Content starts

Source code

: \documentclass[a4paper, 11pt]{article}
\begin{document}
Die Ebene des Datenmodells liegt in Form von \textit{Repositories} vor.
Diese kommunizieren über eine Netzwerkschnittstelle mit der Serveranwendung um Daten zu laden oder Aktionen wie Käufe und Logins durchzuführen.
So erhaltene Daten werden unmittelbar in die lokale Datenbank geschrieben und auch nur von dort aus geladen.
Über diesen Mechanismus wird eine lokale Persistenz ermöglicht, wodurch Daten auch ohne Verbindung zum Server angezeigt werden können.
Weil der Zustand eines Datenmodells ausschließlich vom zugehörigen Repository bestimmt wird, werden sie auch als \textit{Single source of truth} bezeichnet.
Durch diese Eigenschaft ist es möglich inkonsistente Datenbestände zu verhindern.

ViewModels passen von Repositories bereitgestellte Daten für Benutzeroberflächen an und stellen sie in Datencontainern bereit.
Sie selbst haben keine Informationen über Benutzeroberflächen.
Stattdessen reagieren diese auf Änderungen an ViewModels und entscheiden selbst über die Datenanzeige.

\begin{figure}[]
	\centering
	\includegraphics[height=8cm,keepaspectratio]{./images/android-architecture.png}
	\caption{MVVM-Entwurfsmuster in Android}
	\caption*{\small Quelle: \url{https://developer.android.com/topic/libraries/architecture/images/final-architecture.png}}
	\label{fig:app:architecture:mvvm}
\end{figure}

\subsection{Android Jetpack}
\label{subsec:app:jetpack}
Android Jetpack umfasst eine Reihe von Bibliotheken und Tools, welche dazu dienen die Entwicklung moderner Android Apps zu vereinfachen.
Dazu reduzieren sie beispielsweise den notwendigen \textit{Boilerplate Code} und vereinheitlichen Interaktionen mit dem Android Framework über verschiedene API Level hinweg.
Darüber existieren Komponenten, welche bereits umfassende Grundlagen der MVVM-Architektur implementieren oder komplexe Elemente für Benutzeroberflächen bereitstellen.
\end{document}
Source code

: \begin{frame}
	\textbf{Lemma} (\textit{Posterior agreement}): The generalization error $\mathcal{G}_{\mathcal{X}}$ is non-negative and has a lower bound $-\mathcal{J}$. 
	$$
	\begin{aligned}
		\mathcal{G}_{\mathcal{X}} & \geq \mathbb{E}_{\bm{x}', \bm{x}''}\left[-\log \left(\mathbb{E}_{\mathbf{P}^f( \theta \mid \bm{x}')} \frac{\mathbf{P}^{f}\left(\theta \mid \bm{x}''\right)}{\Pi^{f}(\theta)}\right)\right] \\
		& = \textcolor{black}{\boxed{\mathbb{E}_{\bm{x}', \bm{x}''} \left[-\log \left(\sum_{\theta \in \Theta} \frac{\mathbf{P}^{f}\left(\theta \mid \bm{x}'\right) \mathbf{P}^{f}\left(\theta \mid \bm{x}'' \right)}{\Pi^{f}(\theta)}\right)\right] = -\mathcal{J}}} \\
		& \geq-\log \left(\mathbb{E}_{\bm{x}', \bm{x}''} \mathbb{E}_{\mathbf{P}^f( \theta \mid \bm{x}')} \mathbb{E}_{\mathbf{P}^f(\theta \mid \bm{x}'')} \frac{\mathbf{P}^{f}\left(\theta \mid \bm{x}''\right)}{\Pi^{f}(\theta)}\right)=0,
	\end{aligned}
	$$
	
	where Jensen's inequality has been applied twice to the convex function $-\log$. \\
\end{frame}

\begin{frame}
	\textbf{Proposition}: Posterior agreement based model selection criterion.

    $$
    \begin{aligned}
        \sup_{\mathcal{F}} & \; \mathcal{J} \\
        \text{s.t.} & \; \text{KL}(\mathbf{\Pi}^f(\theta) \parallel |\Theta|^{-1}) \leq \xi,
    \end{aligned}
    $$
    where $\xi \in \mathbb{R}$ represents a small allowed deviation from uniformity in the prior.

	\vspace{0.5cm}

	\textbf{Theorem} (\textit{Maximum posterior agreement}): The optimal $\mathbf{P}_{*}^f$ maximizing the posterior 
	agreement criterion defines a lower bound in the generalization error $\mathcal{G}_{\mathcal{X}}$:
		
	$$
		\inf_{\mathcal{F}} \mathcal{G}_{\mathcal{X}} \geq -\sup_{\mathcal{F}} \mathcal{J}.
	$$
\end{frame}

Content ends

__EXERCISE REQUIREMENTS__. The lines that contain the word "textit" are wanted; copy each of them from the records.

__EXERCISE RESPONSE__.
Die Ebene des Datenmodells liegt in Form von \textit{Repositories} vor.
Weil der Zustand eines Datenmodells ausschließlich vom zugehörigen Repository bestimmt wird, werden sie auch als \textit{Single source of truth} bezeichnet.
Dazu reduzieren sie beispielsweise den notwendigen \textit{Boilerplate Code} und vereinheitlichen Interaktionen mit dem Android Framework über verschiedene API Level hinweg.
	\textbf{Lemma} (\textit{Posterior agreement}): The generalization error $\mathcal{G}_{\mathcal{X}}$ is non-negative and has a lower bound $-\mathcal{J}$. 
	\textbf{Theorem} (\textit{Maximum posterior agreement}): The optimal $\mathbf{P}_{*}^f$ maximizing the posterior 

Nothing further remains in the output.